Possíveis aplicações biomédicas para humanos
Os pesquisadores ainda não testaram o processo em humanos, e não está claro qual seria a dosagem ou o método de aplicação necessário. A pele humana é cerca de dez vezes mais espessa do que a de um camundongo, segundo os pesquisadores.
“Pensando no futuro, essa tecnologia poderia tornar as veias mais visíveis, facilitando o procedimento de coleta de sangue ou administração de fluidos por agulha — especialmente em pacientes idosos com veias difíceis de localizar”, disse o autor sênior Guosong Hong, professor assistente de ciência dos materiais em Stanford, por e-mail.
“Além disso, essa inovação poderia auxiliar na detecção precoce de câncer de pele, melhorar a penetração de luz para tratamentos de tecidos profundos, como terapias fotodinâmicas e fototérmicas, e tornar a remoção de tatuagens a laser mais simples.”
Christopher Rowlands, professor sênior no departamento de bioengenharia do Imperial College London, disse que ficou “chateado” por não ter tido o mesmo insight da equipe liderada por Stanford, que se baseou no princípio físico amplamente estudado e de longa data chamado relações de Kramers-Kronig: quando um material absorve muita luz em uma cor, ele desvia mais a luz em outras cores.
“É totalmente óbvio quando alguém aponta, mas ninguém pensou nisso por mais de 100 anos”, disse Rowlands, que não esteve envolvido no estudo, mas coassinou um comentário publicado juntamente com a pesquisa.
Junto com Jon Gorecki, físico óptico experimental da mesma instituição, que também não participou do estudo, Rowlands escreveu que essa abordagem oferece uma nova maneira de visualizar a estrutura e a atividade de tecidos e órgãos profundos em um animal vivo de maneira segura, temporária e não invasiva.

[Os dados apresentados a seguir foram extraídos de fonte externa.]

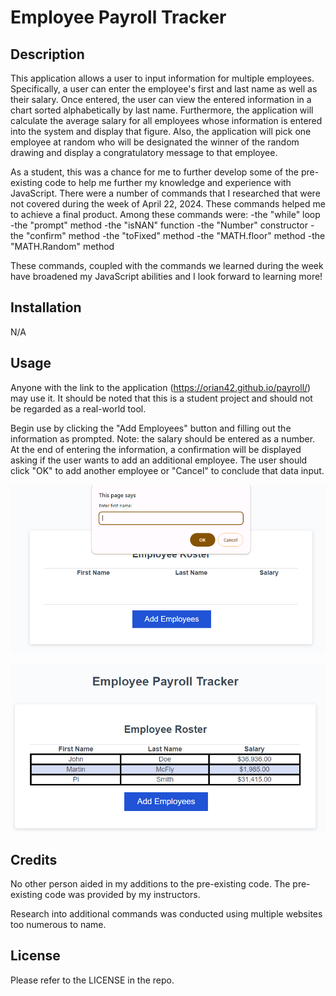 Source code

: # Employee Payroll Tracker

## Description

This application allows a user to input information for multiple employees.  Specifically, a user can enter the employee's first and last name as well as their salary.  Once entered, the user can view the entered information in a chart sorted alphabetically by last name.  Furthermore, the application will calculate the average salary for all employees whose information is entered into the system and display that figure.  Also, the application will pick one employee at random who will be designated the winner of the random drawing and display a congratulatory message to that employee.

As a student, this was a chance for me to further develop some of the pre-existing code to help me further my knowledge and experience with JavaScript.  There were a number of commands that I researched that were not covered during the week of April 22, 2024.  These commands helped me to achieve a final product.  Among these commands were: 
    -the "while" loop
    -the "prompt" method
    -the "isNAN" function
    -the "Number" constructor
    -the "confirm" method
    -the "toFixed" method
    -the "MATH.floor" method
    -the "MATH.Random" method

These commands, coupled with the commands we learned during the week have broadened my JavaScript abilities and I look forward to learning more!

## Installation

N/A

## Usage

Anyone with the link to the application (<a href="https://orian42.github.io/payroll/">https://orian42.github.io/payroll/</a>) may use it.  It should be noted that this is a student project and should not be regarded as a real-world tool.

Begin use by clicking the "Add Employees" button and filling out the information as prompted.  Note: the salary should be entered as a number.  At the end of entering the information, a confirmation will be displayed asking if the user wants to add an additional employee.  The user should click "OK" to add another employee or "Cancel" to conclude that data input.

![Screenshot of application prompting](Assets/images/screenshot1.png)

![Screenshot of application with completed names](Assets/images/screenshot2.png)

## Credits

No other person aided in my additions to the pre-existing code.  The pre-existing code was provided by my instructors.

Research into additional commands was conducted using multiple websites too numerous to name.

## License

Please refer to the LICENSE in the repo.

“Simplesmente funciona. Você esfrega isso em um camundongo, e pode ver o que ele comeu no café da manhã. É tão poderoso”, acrescentou Rowlands.
Rowlands e Gorecki explicaram que os métodos existentes para tornar tecidos transparentes utilizam soluções que causam efeitos colaterais, como desidratação e inchaço, podendo alterar a estrutura do tecido. No entanto, a tartrazina foi usada em baixa concentração, e seus efeitos foram facilmente revertidos, o que pode facilitar o estudo prolongado de processos biológicos em animais vivos, escreveram.
A dupla observou que a descoberta é um exemplo de a vida imitar a arte, com a solução de corante ecoando o soro imaginado em “O Homem Invisível”.
“O protagonista (na história) inventa um soro que torna as células de seu corpo transparentes ao controlar precisamente o índice de refração para corresponder ao do meio circundante, o ar”, escreveram.
“Cento e vinte e sete anos depois… corantes biocompatíveis tornam tecidos vivos transparentes ao ajustar o índice de refração do meio circundante para corresponder ao das células.”
No entanto, Ou e Hong disseram que um camundongo totalmente invisível ainda é improvável: a abordagem atual não pode tornar os ossos transparentes.
“Até agora, testamos apenas tecidos moles, incluindo cérebro, músculo e pele. Não investigamos muito tecidos duros, como ossos, então não tenho certeza se seríamos capazes de tornar o camundongo completamente invisível”, disse Ou por e-mail.
“No entanto, um camundongo parcialmente transparente já permitirá inúmeras oportunidades de pesquisa para responder a perguntas sobre desenvolvimento, regeneração e envelhecimento.”